Here a few quick remarks on the two items in dictionaries and on the Web.
Both are in OED2 with the sense, roughly, ‘state or quality of being unsatisfactory’. This dictionary doesn’t actually gloss unsatisfactoriness, though, since its compilers took it to be a semantically transparent derivative of unsatisfactory; the gloss I just gave is merely the one appropriate for transparent nominalizations in –ness.
Unsatisfactoriness is in many smaller dictionaries, but usually just as an unglossed add-on to the entry for unsatisfactory, along with the equally transparent unsatisfactorily.

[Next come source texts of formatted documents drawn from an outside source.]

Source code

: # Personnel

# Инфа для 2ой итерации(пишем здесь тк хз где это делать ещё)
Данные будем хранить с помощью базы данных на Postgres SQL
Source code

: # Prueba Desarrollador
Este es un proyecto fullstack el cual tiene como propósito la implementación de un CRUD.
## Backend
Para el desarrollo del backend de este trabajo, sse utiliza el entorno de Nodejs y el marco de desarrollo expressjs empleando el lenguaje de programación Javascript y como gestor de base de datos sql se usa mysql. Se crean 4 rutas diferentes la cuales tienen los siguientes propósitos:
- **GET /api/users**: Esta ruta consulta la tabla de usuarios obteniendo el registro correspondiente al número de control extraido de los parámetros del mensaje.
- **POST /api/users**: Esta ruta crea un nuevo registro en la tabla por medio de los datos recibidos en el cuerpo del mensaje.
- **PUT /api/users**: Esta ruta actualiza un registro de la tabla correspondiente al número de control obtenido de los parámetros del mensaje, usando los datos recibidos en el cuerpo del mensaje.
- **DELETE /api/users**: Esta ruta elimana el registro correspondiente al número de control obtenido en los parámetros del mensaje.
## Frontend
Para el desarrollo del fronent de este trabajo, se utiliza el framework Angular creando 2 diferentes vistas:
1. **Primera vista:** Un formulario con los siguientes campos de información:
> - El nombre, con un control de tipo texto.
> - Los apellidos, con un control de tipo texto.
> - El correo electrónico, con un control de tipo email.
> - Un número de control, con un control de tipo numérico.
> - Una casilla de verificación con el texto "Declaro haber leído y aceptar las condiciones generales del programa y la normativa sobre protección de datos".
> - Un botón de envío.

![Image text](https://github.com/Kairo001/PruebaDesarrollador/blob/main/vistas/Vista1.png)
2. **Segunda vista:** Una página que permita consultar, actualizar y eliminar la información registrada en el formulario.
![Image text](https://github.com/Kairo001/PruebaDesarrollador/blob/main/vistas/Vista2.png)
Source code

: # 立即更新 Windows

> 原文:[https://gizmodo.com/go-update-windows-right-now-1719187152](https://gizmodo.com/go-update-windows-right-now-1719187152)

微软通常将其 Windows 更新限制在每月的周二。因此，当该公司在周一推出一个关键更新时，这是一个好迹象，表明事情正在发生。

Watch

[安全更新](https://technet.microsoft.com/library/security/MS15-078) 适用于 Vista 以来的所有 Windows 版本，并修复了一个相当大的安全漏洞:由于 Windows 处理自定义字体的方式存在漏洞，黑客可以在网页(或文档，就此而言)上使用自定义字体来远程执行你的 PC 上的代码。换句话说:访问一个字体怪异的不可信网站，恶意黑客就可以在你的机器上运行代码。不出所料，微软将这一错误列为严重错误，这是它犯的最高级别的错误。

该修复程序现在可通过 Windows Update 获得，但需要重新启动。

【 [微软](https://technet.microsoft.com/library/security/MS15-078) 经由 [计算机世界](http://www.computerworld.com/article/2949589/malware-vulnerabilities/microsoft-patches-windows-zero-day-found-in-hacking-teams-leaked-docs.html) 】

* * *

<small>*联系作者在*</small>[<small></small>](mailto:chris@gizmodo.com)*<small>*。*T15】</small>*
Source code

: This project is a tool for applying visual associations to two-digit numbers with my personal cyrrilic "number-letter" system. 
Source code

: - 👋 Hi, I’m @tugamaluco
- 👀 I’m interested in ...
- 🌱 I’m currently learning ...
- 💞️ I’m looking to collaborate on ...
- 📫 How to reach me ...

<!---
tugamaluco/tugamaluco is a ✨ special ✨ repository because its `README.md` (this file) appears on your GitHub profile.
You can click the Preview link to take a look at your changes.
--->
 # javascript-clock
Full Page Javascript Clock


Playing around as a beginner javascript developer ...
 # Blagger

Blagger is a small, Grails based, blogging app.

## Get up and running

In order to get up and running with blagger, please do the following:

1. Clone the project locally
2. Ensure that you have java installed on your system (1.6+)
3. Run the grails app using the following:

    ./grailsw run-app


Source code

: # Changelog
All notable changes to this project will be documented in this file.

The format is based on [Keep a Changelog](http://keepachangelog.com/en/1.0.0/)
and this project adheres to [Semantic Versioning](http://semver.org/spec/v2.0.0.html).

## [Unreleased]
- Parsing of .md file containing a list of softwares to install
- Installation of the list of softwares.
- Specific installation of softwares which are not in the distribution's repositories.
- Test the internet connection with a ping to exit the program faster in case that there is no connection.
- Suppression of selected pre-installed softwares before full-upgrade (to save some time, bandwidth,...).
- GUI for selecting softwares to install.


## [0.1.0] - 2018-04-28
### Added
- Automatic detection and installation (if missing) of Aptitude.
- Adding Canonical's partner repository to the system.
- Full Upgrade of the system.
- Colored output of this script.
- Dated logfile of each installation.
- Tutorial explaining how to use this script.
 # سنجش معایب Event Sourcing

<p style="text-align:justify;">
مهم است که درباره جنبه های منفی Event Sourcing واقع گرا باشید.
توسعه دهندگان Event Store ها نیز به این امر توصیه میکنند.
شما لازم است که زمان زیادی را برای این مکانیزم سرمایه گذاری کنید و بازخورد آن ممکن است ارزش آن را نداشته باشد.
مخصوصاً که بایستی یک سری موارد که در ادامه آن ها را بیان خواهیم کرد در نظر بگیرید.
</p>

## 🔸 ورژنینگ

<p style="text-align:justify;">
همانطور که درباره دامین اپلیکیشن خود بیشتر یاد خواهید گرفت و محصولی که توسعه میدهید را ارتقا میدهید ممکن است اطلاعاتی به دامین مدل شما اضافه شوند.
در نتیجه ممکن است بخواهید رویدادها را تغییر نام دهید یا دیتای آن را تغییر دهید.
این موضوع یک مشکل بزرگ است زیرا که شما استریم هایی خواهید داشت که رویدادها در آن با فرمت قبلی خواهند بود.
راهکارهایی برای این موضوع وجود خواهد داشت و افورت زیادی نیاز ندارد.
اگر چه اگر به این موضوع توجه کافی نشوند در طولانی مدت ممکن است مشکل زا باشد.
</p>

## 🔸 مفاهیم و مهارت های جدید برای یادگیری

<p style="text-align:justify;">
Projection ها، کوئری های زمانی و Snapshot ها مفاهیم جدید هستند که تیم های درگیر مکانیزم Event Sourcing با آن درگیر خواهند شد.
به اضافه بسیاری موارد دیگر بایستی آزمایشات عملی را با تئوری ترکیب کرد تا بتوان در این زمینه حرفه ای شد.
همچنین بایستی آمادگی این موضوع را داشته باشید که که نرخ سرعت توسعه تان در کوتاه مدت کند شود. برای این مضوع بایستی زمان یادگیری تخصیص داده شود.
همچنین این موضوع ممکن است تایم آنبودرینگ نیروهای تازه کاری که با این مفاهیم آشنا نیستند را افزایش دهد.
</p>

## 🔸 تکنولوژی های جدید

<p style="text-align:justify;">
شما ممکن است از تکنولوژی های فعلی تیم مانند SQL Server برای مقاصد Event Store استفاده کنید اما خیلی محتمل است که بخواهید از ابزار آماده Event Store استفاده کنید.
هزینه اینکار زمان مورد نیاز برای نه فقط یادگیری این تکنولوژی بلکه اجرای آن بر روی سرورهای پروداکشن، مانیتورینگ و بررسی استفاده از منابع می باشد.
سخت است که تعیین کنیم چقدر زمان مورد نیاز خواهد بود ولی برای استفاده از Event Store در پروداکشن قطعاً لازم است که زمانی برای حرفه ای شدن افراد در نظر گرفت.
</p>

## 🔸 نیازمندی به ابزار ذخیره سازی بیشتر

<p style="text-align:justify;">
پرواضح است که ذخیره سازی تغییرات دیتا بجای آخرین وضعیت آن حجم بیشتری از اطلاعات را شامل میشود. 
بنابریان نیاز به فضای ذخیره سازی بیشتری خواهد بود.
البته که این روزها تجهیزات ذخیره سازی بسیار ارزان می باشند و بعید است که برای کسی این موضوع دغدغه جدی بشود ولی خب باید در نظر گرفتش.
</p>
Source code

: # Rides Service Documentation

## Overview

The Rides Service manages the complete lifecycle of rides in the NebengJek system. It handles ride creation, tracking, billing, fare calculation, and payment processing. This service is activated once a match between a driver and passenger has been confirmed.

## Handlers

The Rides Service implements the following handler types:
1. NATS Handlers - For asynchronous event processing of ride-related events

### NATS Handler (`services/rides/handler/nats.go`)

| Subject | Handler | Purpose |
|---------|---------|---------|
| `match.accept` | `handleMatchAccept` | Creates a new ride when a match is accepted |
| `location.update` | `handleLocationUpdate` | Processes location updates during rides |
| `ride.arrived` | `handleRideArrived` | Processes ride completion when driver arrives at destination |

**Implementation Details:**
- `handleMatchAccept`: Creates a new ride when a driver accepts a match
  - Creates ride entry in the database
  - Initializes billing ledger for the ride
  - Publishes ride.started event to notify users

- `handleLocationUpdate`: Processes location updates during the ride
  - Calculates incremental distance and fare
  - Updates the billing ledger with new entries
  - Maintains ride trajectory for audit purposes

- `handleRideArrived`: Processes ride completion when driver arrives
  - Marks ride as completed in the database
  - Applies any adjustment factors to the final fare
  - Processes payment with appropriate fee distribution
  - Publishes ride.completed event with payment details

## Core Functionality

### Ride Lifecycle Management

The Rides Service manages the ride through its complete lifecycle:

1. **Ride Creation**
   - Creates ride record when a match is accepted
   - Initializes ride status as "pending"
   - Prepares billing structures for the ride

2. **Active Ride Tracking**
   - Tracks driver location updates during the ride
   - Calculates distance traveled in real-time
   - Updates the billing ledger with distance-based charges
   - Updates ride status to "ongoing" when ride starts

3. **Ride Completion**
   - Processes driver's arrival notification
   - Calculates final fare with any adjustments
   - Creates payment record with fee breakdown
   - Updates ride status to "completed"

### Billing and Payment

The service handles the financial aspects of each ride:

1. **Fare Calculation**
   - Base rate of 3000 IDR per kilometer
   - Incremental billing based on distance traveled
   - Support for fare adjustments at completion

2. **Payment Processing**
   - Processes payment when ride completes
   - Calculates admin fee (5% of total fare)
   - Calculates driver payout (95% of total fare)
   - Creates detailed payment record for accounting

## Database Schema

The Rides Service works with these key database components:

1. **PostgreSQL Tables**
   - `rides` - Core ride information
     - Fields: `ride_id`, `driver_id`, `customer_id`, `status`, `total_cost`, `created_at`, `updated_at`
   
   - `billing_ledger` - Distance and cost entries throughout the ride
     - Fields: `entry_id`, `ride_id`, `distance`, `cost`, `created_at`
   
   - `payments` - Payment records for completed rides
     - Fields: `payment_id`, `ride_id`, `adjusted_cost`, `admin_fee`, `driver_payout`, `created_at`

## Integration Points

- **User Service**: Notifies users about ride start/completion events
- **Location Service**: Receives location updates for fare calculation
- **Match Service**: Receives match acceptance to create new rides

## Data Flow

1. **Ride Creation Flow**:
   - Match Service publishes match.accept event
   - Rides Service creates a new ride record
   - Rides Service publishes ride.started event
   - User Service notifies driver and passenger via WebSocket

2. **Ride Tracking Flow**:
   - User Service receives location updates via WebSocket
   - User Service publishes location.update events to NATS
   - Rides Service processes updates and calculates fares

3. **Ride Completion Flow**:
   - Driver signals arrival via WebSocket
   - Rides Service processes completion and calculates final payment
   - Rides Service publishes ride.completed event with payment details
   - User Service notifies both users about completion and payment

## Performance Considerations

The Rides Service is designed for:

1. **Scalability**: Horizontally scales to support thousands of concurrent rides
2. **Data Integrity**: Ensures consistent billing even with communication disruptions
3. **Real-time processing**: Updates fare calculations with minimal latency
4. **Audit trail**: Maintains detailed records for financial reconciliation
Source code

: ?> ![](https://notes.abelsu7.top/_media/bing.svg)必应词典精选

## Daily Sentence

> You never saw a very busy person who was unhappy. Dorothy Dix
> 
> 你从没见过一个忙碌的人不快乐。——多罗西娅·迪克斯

See NOAD2 or M-W Collegiate. (AHD4 lists only unsatisfactorily.) As far as I can tell, unsatisfaction isn’t in smaller dictionaries in this sense (OED2 marks this sense as obsolete, since the 17th century in fact), though it’s in OED2 (and in Urban Dictionary) in senses that can be glossed as ‘non-satisfaction’ and ‘dissatisfaction’.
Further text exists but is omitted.